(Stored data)
*** Begin section ***

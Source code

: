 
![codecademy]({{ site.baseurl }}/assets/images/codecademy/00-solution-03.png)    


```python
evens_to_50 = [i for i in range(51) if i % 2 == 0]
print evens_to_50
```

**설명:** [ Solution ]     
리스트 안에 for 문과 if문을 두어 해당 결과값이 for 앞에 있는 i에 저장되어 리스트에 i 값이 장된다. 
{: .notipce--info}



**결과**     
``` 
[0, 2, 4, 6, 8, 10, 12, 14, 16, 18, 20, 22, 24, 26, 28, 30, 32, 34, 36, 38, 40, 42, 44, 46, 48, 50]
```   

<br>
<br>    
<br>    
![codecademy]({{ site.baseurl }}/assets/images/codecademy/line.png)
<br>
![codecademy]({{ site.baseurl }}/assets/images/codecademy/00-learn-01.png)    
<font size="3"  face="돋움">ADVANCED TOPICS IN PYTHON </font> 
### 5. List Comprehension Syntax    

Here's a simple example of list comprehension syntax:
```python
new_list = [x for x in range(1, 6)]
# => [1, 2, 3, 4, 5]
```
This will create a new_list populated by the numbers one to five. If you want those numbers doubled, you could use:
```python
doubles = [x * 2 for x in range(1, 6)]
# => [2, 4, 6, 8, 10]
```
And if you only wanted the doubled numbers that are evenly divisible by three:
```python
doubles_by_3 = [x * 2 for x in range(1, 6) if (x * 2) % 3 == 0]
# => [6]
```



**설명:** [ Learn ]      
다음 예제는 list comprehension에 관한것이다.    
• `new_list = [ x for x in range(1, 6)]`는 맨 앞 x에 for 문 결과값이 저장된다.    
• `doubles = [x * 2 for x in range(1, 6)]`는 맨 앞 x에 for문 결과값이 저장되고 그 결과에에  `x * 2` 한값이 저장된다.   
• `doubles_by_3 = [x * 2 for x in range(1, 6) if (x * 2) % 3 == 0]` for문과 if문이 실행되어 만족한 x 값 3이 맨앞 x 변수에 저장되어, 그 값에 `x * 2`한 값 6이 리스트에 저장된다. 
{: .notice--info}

*** End section ***
*** Begin section ***

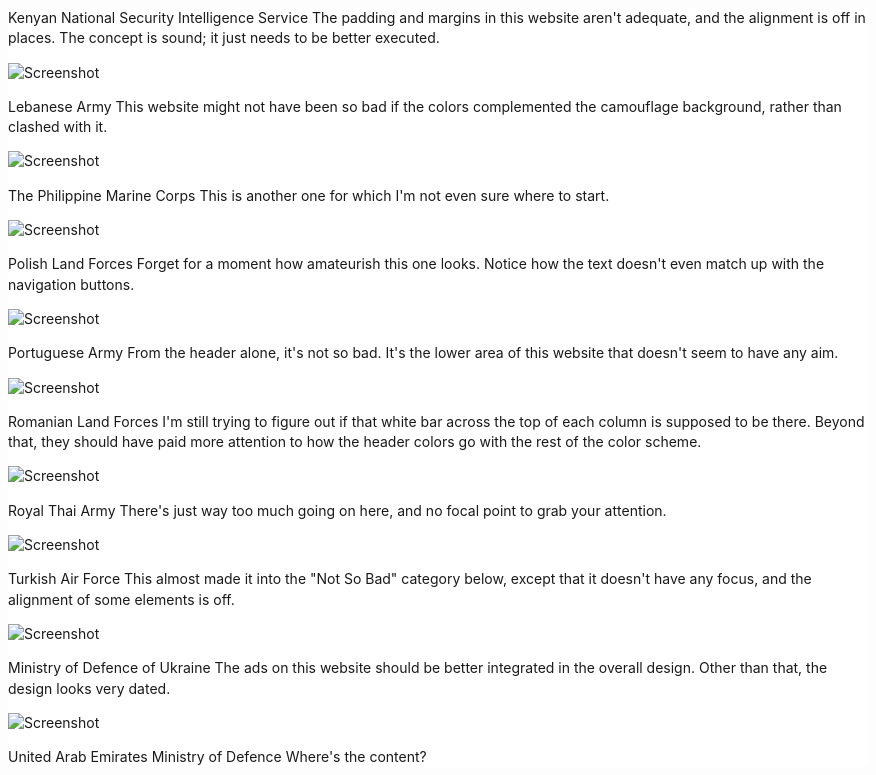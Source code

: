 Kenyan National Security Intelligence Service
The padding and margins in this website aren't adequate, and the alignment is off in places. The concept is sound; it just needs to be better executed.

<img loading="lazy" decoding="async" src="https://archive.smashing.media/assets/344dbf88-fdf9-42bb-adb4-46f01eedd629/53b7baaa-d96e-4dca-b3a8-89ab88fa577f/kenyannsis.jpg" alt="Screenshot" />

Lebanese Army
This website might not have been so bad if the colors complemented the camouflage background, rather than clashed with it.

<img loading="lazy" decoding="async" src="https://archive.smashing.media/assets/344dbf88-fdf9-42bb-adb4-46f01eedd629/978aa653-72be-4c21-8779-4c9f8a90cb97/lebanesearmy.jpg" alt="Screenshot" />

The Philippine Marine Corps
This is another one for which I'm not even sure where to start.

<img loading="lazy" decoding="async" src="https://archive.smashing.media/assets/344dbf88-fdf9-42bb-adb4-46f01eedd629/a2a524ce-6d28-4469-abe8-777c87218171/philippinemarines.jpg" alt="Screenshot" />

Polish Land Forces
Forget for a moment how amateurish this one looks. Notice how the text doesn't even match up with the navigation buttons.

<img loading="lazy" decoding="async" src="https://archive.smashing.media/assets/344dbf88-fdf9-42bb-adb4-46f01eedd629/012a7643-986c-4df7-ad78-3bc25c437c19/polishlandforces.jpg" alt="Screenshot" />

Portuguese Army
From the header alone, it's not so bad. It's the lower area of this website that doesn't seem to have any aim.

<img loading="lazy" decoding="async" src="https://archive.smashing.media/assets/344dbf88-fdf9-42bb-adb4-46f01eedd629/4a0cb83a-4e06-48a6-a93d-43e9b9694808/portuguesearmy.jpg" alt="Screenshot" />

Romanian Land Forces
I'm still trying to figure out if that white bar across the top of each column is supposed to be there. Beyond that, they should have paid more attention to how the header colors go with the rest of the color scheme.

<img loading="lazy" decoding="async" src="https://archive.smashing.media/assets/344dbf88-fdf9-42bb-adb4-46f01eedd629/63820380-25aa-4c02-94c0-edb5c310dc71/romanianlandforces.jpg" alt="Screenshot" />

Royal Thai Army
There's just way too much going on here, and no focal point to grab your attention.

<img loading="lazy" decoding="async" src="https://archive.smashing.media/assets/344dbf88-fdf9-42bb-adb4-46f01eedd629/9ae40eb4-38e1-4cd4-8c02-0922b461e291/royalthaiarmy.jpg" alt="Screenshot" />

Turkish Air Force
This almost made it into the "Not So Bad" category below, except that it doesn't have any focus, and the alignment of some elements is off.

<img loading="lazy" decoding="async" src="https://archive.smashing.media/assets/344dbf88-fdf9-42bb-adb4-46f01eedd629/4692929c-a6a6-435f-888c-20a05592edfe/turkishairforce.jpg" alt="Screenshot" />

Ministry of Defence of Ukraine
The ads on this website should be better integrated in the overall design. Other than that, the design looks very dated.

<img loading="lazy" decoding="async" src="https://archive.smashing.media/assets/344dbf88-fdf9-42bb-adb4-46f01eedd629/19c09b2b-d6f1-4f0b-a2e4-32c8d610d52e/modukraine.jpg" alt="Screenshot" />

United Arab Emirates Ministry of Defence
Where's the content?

*** End section ***
*** Begin section ***

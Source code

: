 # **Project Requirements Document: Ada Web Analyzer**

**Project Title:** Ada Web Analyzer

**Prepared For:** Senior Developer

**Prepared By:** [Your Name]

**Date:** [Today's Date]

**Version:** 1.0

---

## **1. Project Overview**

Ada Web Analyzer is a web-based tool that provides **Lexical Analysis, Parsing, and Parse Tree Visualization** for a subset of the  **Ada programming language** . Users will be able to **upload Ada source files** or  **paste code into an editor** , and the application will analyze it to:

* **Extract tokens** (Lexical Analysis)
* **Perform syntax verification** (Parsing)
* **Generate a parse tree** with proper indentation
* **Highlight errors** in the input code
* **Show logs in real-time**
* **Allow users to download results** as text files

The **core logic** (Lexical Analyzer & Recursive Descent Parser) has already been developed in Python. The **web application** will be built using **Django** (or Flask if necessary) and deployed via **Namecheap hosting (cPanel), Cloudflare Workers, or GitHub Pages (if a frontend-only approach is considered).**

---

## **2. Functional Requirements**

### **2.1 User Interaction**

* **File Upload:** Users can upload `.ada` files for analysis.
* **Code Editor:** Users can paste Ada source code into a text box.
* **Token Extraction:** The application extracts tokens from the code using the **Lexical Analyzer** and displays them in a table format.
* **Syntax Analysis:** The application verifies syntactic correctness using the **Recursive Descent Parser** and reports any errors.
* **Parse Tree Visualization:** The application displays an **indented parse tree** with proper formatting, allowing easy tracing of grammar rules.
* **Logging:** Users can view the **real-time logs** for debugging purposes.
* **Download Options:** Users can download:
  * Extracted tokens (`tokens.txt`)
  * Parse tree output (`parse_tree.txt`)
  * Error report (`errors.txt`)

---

*** End section ***

▶ Task details: Your task is to list each line of the records with the word "Project".

▶ Written response:
: # **Project Requirements Document: Ada Web Analyzer**
**Project Title:** Ada Web Analyzer
## **1. Project Overview**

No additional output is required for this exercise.